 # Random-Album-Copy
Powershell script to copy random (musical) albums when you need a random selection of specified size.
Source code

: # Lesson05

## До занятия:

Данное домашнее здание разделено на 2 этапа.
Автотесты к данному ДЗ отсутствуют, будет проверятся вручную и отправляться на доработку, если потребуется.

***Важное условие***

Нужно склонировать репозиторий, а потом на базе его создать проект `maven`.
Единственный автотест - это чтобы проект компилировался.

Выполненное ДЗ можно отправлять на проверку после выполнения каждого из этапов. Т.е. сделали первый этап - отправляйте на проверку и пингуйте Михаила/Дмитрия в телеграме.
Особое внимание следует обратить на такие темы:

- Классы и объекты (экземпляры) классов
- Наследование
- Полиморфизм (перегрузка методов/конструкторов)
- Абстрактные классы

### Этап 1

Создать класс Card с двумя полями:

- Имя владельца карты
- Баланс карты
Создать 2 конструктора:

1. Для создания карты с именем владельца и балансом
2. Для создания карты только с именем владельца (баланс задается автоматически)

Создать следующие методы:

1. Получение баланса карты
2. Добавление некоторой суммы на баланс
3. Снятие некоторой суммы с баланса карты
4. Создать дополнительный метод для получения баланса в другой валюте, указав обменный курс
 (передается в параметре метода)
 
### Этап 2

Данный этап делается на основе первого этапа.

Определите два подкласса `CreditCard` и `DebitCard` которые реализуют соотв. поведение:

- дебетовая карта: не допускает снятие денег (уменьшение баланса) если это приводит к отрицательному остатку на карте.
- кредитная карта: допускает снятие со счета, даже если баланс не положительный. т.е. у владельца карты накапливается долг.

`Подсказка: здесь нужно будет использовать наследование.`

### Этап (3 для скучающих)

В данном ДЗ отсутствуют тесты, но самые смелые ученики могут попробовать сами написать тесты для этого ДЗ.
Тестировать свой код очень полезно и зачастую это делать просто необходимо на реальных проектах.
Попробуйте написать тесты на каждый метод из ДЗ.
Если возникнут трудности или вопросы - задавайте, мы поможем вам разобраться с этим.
####
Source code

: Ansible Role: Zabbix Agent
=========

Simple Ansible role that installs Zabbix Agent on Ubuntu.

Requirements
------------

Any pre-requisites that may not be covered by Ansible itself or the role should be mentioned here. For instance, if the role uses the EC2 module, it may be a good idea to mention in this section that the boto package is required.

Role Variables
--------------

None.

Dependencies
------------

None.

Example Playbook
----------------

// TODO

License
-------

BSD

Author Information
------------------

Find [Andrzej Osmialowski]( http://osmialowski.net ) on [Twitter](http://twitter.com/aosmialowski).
####
TASK: Starting at the line that has "- Полиморфизм (перегрузка" in the records above, restate word for word every line until the one that has "Если возникнут трудности", and include that one as well.

RESPONSE:
- Полиморфизм (перегрузка методов/конструкторов)
- Абстрактные классы

### Этап 1

Создать класс Card с двумя полями:

- Имя владельца карты
- Баланс карты
Создать 2 конструктора:

1. Для создания карты с именем владельца и балансом
2. Для создания карты только с именем владельца (баланс задается автоматически)

Создать следующие методы:

1. Получение баланса карты
2. Добавление некоторой суммы на баланс
3. Снятие некоторой суммы с баланса карты
4. Создать дополнительный метод для получения баланса в другой валюте, указав обменный курс
 (передается в параметре метода)
 
### Этап 2

Данный этап делается на основе первого этапа.

Определите два подкласса `CreditCard` и `DebitCard` которые реализуют соотв. поведение:

- дебетовая карта: не допускает снятие денег (уменьшение баланса) если это приводит к отрицательному остатку на карте.
- кредитная карта: допускает снятие со счета, даже если баланс не положительный. т.е. у владельца карты накапливается долг.

`Подсказка: здесь нужно будет использовать наследование.`

### Этап (3 для скучающих)

В данном ДЗ отсутствуют тесты, но самые смелые ученики могут попробовать сами написать тесты для этого ДЗ.
Тестировать свой код очень полезно и зачастую это делать просто необходимо на реальных проектах.
Попробуйте написать тесты на каждый метод из ДЗ.
Если возникнут трудности или вопросы - задавайте, мы поможем вам разобраться с этим.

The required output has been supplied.